# [About this task]
Only the lines from the beginning of the entries through the one with "Registering an EdgeNet site" should be written out, please, exactly and without any pictures.

━━ Information supplied

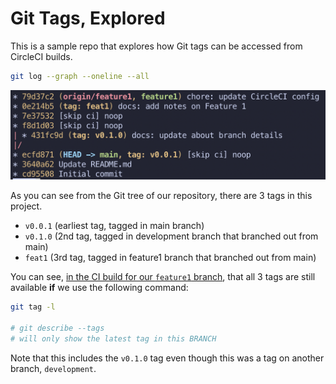 # Git Tags, Explored

This is a sample repo that explores how Git tags can be accessed from CircleCI builds.

```sh
git log --graph --oneline --all
```

![git tree](gittree.png)

As you can see from the Git tree of our repository,
there are 3 tags in this project.

- `v0.0.1` (earliest tag, tagged in main branch)
- `v0.1.0` (2nd tag, tagged in development branch that branched out from main)
- `feat1` (3rd tag, tagged in feature1 branch that branched out from main)

You can see, [in the CI build for our `feature1` branch](https://app.circleci.com/pipelines/github/kelvintaywl/git-tags-exploration/1/workflows/da5c165b-bf73-42a7-989e-9acdeeca4f86/jobs/1), that all 3 tags are still available **if** we use the following command:

```sh
git tag -l

# git describe --tags
# will only show the latest tag in this BRANCH
```

Note that this includes the `v0.1.0` tag even though this was a tag on another branch, `development`.
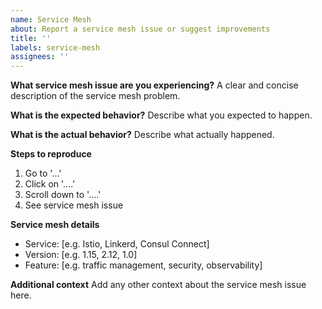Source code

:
 ```yaml
---
name: Service Mesh
about: Report a service mesh issue or suggest improvements
title: ''
labels: service-mesh
assignees: ''
---
```


**What service mesh issue are you experiencing?**
A clear and concise description of the service mesh problem.

**What is the expected behavior?**
Describe what you expected to happen.

**What is the actual behavior?**
Describe what actually happened.

**Steps to reproduce**
1. Go to '...'
2. Click on '....'
3. Scroll down to '....'
4. See service mesh issue

**Service mesh details**
- Service: [e.g. Istio, Linkerd, Consul Connect]
- Version: [e.g. 1.15, 2.12, 1.0]
- Feature: [e.g. traffic management, security, observability]

**Additional context**
Add any other context about the service mesh issue here.
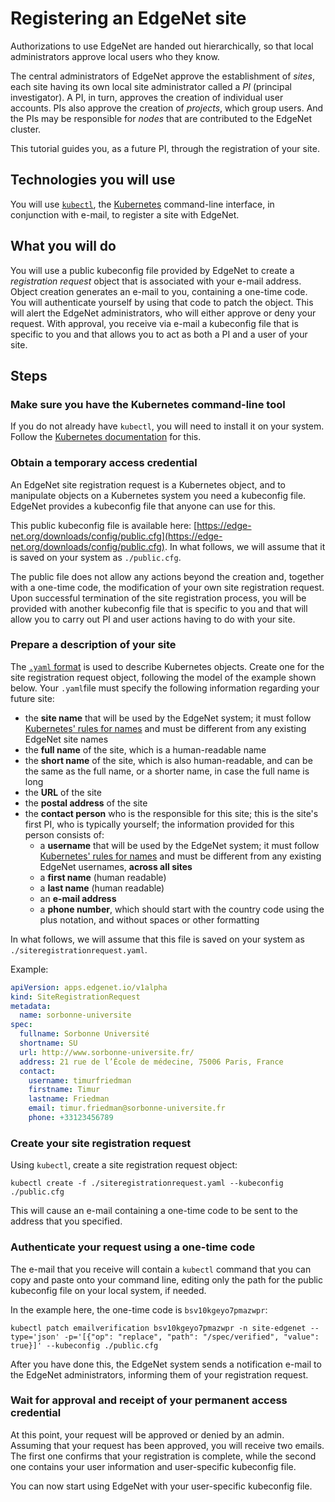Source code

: # Registering an EdgeNet site

Authorizations to use EdgeNet are handed out hierarchically, so that local administrators approve local users who they know. 

The central administrators of EdgeNet approve the establishment of *sites*, each site having its own local site administrator called a *PI* (principal investigator). A PI, in turn, approves the creation of individual user accounts. PIs also approve the creation of *projects*, which group users. And the PIs may be responsible for *nodes* that are contributed to the EdgeNet cluster.

This tutorial guides you, as a future PI, through the registration of your site.

## Technologies you will use

You will use [``kubectl``](https://kubernetes.io/docs/reference/kubectl/overview/), the [Kubernetes](https://kubernetes.io/) command-line interface, in conjunction with e-mail, to register a site with EdgeNet.

## What you will do

You will use a public kubeconfig file provided by EdgeNet to create a *registration request* object that is associated with your e-mail address. Object creation generates an e-mail to you, containing a one-time code. You will authenticate yourself by using that code to patch the object. This will alert the EdgeNet administrators, who will either approve or deny your request. With approval, you receive via e-mail a kubeconfig file that is specific to you and that allows you to act as both a PI and a user of your site.

## Steps

### Make sure you have the Kubernetes command-line tool

If you do not already have ``kubectl``, you will need to install it on your system. Follow the [Kubernetes documentation](https://kubernetes.io/docs/tasks/tools/install-kubectl/) for this.

### Obtain a temporary access credential

An EdgeNet site registration request is a Kubernetes object, and to manipulate objects on a Kubernetes system you need a kubeconfig file. EdgeNet provides a kubeconfig file that anyone can use for this.

This public kubeconfig file is available here: [https://edge-net.org/downloads/config/public.cfg](https://edge-net.org/downloads/config/public.cfg). In what follows, we will assume that it is saved on your system as ``./public.cfg``.

The public file does not allow any actions beyond the creation and, together with a one-time code, the modification of your own site registration request. Upon successful termination of the site registration process, you will be provided with another kubeconfig file that is specific to you and that will allow you to carry out PI and user actions having to do with your site.

### Prepare a description of your site

The [``.yaml`` format](https://kubernetes.io/docs/concepts/overview/working-with-objects/kubernetes-objects/) is used to describe Kubernetes objects. Create one for the site registration request object, following the model of the example shown below. Your ``.yaml``file must specify the following information regarding your future site:
- the **site name** that will be used by the EdgeNet system; it must follow [Kubernetes' rules for names](https://kubernetes.io/docs/concepts/overview/working-with-objects/names/) and must be different from any existing EdgeNet site names
- the **full name** of the site, which is a human-readable name
- the **short name** of the site, which is also human-readable, and can be the same as the full name, or a shorter name, in case the full name is long
- the **URL** of the site
- the **postal address** of the site
- the **contact person** who is the responsible for this site; this is the site's first PI, who is typically yourself; the information provided for this person consists of:
  - a **username** that will be used by the EdgeNet system; it must follow [Kubernetes' rules for names](https://kubernetes.io/docs/concepts/overview/working-with-objects/names/) and must be different from any existing EdgeNet usernames, **across all sites**
  - a **first name** (human readable)
  - a **last name** (human readable)
  - an **e-mail address**
  - a **phone number**, which should start with the country code using the plus notation, and without spaces or other formatting

In what follows, we will assume that this file is saved on your system as ``./siteregistrationrequest.yaml``.

Example: 
```yaml
apiVersion: apps.edgenet.io/v1alpha
kind: SiteRegistrationRequest
metadata:
  name: sorbonne-universite
spec:
  fullname: Sorbonne Université
  shortname: SU
  url: http://www.sorbonne-universite.fr/
  address: 21 rue de l’École de médecine, 75006 Paris, France
  contact:
    username: timurfriedman
    firstname: Timur
    lastname: Friedman
    email: timur.friedman@sorbonne-universite.fr
    phone: +33123456789
```

### Create your site registration request

Using ``kubectl``, create a site registration request object:

```
kubectl create -f ./siteregistrationrequest.yaml --kubeconfig ./public.cfg
```

This will cause an e-mail containing a one-time code to be sent to the address that you specified.

### Authenticate your request using a one-time code

The e-mail that you receive will contain a ``kubectl`` command that you can copy and paste onto your command line, editing only the path for the public kubeconfig file on your local system, if needed.

In the example here, the one-time code is ``bsv10kgeyo7pmazwpr``:

```
kubectl patch emailverification bsv10kgeyo7pmazwpr -n site-edgenet --type='json' -p='[{"op": "replace", "path": "/spec/verified", "value": true}]' --kubeconfig ./public.cfg
```

After you have done this, the EdgeNet system sends a notification e-mail to the EdgeNet administrators, informing them of your registration request.

### Wait for approval and receipt of your permanent access credential

At this point, your request will be approved or denied by an admin. Assuming that your request has been approved, you will receive two emails. The first one confirms that your registration is complete, while the second one contains your user information and user-specific kubeconfig file.

You can now start using EdgeNet with your user-specific kubeconfig file.
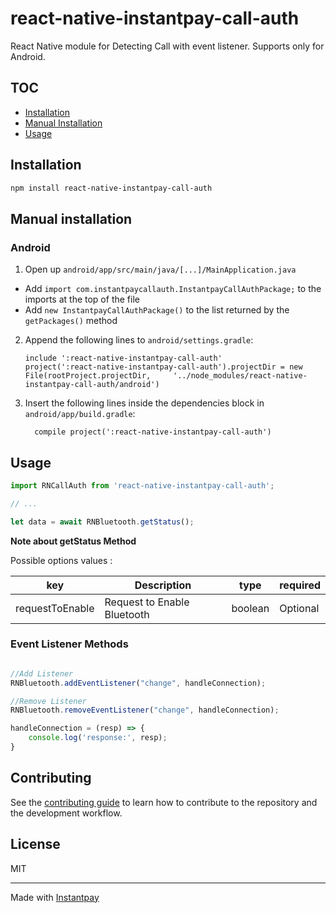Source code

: # react-native-instantpay-call-auth

React Native module for Detecting Call with event listener. Supports only for Android.

## TOC

- [Installation](#installation)
- [Manual Installation](#manual-installation)
- [Usage](#usage)

## Installation

```sh
npm install react-native-instantpay-call-auth
```


## Manual installation
### Android
1. Open up `android/app/src/main/java/[...]/MainApplication.java`
  - Add `import com.instantpaycallauth.InstantpayCallAuthPackage;` to the imports at the top of the file
  - Add `new InstantpayCallAuthPackage()` to the list returned by the `getPackages()` method
2. Append the following lines to `android/settings.gradle`:
  	```
  	include ':react-native-instantpay-call-auth'
  	project(':react-native-instantpay-call-auth').projectDir = new File(rootProject.projectDir, 	'../node_modules/react-native-instantpay-call-auth/android')
  	```
3. Insert the following lines inside the dependencies block in `android/app/build.gradle`:
  	```
      compile project(':react-native-instantpay-call-auth')
  	```

## Usage

```js
import RNCallAuth from 'react-native-instantpay-call-auth';

// ...

let data = await RNBluetooth.getStatus();
```

**Note about getStatus Method**

Possible options values : 

| key               | Description                                        |  type      | required       |
| ---------------   | -------------------------------------------------- | ---------- | -------------- |
| requestToEnable   | Request to Enable Bluetooth                        | boolean    | Optional       |


### Event Listener Methods

```js

//Add Listener
RNBluetooth.addEventListener("change", handleConnection);

//Remove Listener
RNBluetooth.removeEventListener("change", handleConnection);

handleConnection = (resp) => {
    console.log('response:', resp);
}

```


## Contributing

See the [contributing guide](CONTRIBUTING.md) to learn how to contribute to the repository and the development workflow.

## License

MIT

---

Made with [Instantpay](https://www.instantpay.in)
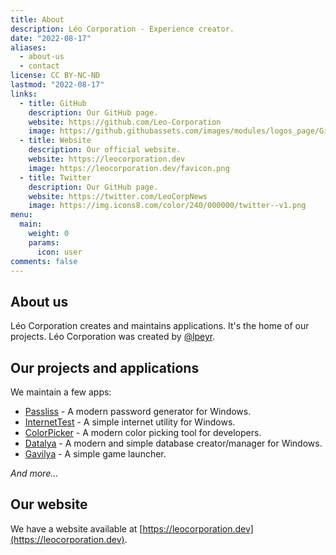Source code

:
 ```yaml
---
title: About
description: Léo Corporation - Experience creator.
date: "2022-08-17"
aliases:
  - about-us
  - contact
license: CC BY-NC-ND
lastmod: "2022-08-17"
links:
  - title: GitHub
    description: Our GitHub page.
    website: https://github.com/Leo-Corporation
    image: https://github.githubassets.com/images/modules/logos_page/GitHub-Mark.png
  - title: Website
    description: Our official website.
    website: https://leocorporation.dev
    image: https://leocorporation.dev/favicon.png
  - title: Twitter
    description: Our GitHub page.
    website: https://twitter.com/LeoCorpNews
    image: https://img.icons8.com/color/240/000000/twitter--v1.png
menu:
  main:
    weight: 0
    params:
      icon: user
comments: false
---
```


## About us

Léo Corporation creates and maintains applications. It's the home of our projects. Léo Corporation was created by [@lpeyr](https://github.com/lpeyr).

## Our projects and applications

We maintain a few apps:

- [Passliss](https://github.com/Leo-Corporation/Passliss) - A modern password generator for Windows.
- [InternetTest](https://github.com/Leo-Corporation/InternetTest) - A simple internet utility for Windows.
- [ColorPicker](https://github.com/Leo-Corporation/ColorPicker) - A modern color picking tool for developers.
- [Datalya](https://github.com/Leo-Corporation/Datalya) - A modern and simple database creator/manager for Windows.
- [Gavilya](https://github.com/Leo-Corporation/Gavilya) - A simple game launcher.

_And more..._

## Our website

We have a website available at [https://leocorporation.dev](https://leocorporation.dev).
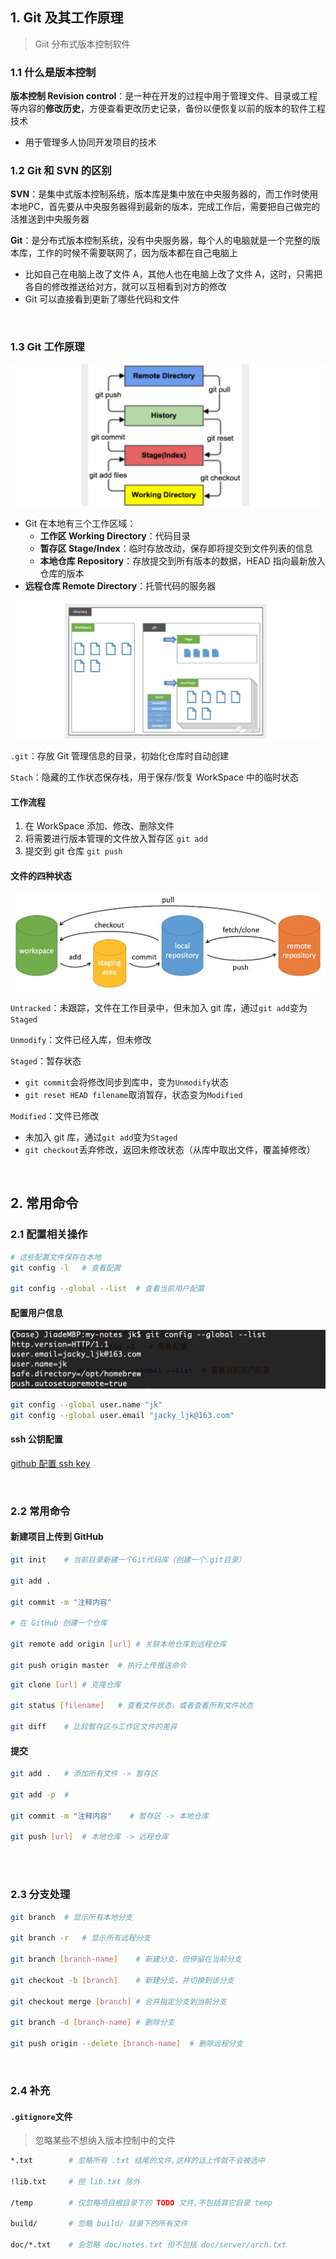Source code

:## 1. Git 及其工作原理

> Giit 分布式版本控制软件

### 1.1 什么是版本控制

**版本控制 Revision control**：是一种在开发的过程中用于管理文件、目录或工程等内容的**修改历史**，方便查看更改历史记录，备份以便恢复以前的版本的软件工程技术

- 用于管理多人协同开发项目的技术



### 1.2 Git 和 SVN 的区别

**SVN**：是集中式版本控制系统，版本库是集中放在中央服务器的，而工作时使用本地PC，首先要从中央服务器得到最新的版本，完成工作后，需要把自己做完的活推送到中央服务器

**Git**：是分布式版本控制系统，没有中央服务器，每个人的电脑就是一个完整的版本库，工作的时候不需要联网了，因为版本都在自己电脑上

- 比如自己在电脑上改了文件 A，其他人也在电脑上改了文件 A，这时，只需把各自的修改推送给对方，就可以互相看到对方的修改
- Git 可以直接看到更新了哪些代码和文件

<br>

### 1.3 Git 工作原理

![image-20240412233032453](../../static/image-20240412233032453.png)

- Git 在本地有三个工作区域：
    - **工作区 Working Directory**：代码目录
    - **暂存区 Stage/Index**：临时存放改动，保存即将提交到文件列表的信息
    - **本地仓库 Repository**：存放提交到所有版本的数据，HEAD 指向最新放入仓库的版本
- **远程仓库 Remote Directory**：托管代码的服务器

![image-20240412233724390](../../static/image-20240412233724390.png)

`.git`：存放 Git 管理信息的目录，初始化仓库时自动创建

`Stach`：隐藏的工作状态保存栈，用于保存/恢复 WorkSpace 中的临时状态

#### 工作流程

1. 在 WorkSpace 添加、修改、删除文件
2. 将需要进行版本管理的文件放入暂存区 `git add`
3. 提交到 git 仓库 `git push`

#### 文件的四种状态

![img](../../static/git-command.jpg)

`Untracked`：未跟踪，文件在工作目录中，但未加入 git 库，通过`git add`变为`Staged`

`Unmodify`：文件已经入库，但未修改

`Staged`：暂存状态

- `git commit`会将修改同步到库中，变为`Unmodify`状态
- `git reset HEAD filename`取消暂存，状态变为`Modified`

`Modified`：文件已修改

- 未加入 git 库，通过`git add`变为`Staged`
- `git checkout`丢弃修改，返回未修改状态（从库中取出文件，覆盖掉修改）

<br>



## 2. 常用命令

### 2.1 配置相关操作

```bash
# 这些配置文件保存在本地
git config -l	# 查看配置

git config --global --list	# 查看当前用户配置
```

#### **配置用户信息**

<img src="../../static/image-20240412231809160.png" alt="image-20240412231809160" style="zoom:50%;" />

```bash
git config --global user.name "jk"
git config --global user.email "jacky_ljk@163.com"
```

#### ssh 公钥配置

[github 配置 ssh key](https://blog.csdn.net/weixin_42310154/article/details/118340458)

<br>

### 2.2 常用命令

#### 新建项目上传到 GitHub

```bash 
git init	# 当前目录新建一个Git代码库（创建一个.git目录）

git add .

git commit -m "注释内容"

# 在 GitHub 创建一个仓库

git remote add origin [url]	# 关联本地仓库到远程仓库

git push origin master	# 执行上传推送命令
```

```bash
git clone [url]	# 克隆仓库

git status [filename]	# 查看文件状态，或者查看所有文件状态

git diff	# 比较暂存区与工作区文件的差异
```

#### 提交

```bash
git add .	# 添加所有文件 -> 暂存区

git add -p	# 

git commit -m "注释内容"	# 暂存区 -> 本地仓库

git push [url]	# 本地仓库 -> 远程仓库
```

<br>



<br>

### 2.3 分支处理

```bash
git branch	# 显示所有本地分支

git branch -r	# 显示所有远程分支

git branch [branch-name]	# 新建分支，但停留在当前分支

git checkout -b [branch]	# 新建分支，并切换到该分支

git checkout merge [branch]	# 合并指定分支到当前分支

git branch -d [branch-name]	# 删除分支

git push origin --delete [branch-name]	# 删除远程分支
```

<br>

### 2.4 补充

#### `.gitignore`文件

> 忽略某些不想纳入版本控制中的文件

```bash
*.txt        # 忽略所有 .txt 结尾的文件,这样的话上传就不会被选中

!lib.txt     # 但 lib.txt 除外

/temp        # 仅忽略项目根目录下的 TODO 文件,不包括其它目录 temp

build/       # 忽略 build/ 目录下的所有文件

doc/*.txt    # 会忽略 doc/notes.txt 但不包括 doc/server/arch.txt
```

━━━━

# [Task response]
 # Git Tags, Explored

This is a sample repo that explores how Git tags can be accessed from CircleCI builds.

```sh
git log --graph --oneline --all
```

![git tree](gittree.png)

As you can see from the Git tree of our repository,
there are 3 tags in this project.

- `v0.0.1` (earliest tag, tagged in main branch)
- `v0.1.0` (2nd tag, tagged in development branch that branched out from main)
- `feat1` (3rd tag, tagged in feature1 branch that branched out from main)

You can see, [in the CI build for our `feature1` branch](https://app.circleci.com/pipelines/github/kelvintaywl/git-tags-exploration/1/workflows/da5c165b-bf73-42a7-989e-9acdeeca4f86/jobs/1), that all 3 tags are still available **if** we use the following command:

```sh
git tag -l

# git describe --tags
# will only show the latest tag in this BRANCH
```

Note that this includes the `v0.1.0` tag even though this was a tag on another branch, `development`.
Source code

:
 ```yaml
---
name: Service Mesh
about: Report a service mesh issue or suggest improvements
title: ''
labels: service-mesh
assignees: ''
---
```


**What service mesh issue are you experiencing?**
A clear and concise description of the service mesh problem.

**What is the expected behavior?**
Describe what you expected to happen.

**What is the actual behavior?**
Describe what actually happened.

**Steps to reproduce**
1. Go to '...'
2. Click on '....'
3. Scroll down to '....'
4. See service mesh issue

**Service mesh details**
- Service: [e.g. Istio, Linkerd, Consul Connect]
- Version: [e.g. 1.15, 2.12, 1.0]
- Feature: [e.g. traffic management, security, observability]

**Additional context**
Add any other context about the service mesh issue here.
Source code

: # Registering an EdgeNet site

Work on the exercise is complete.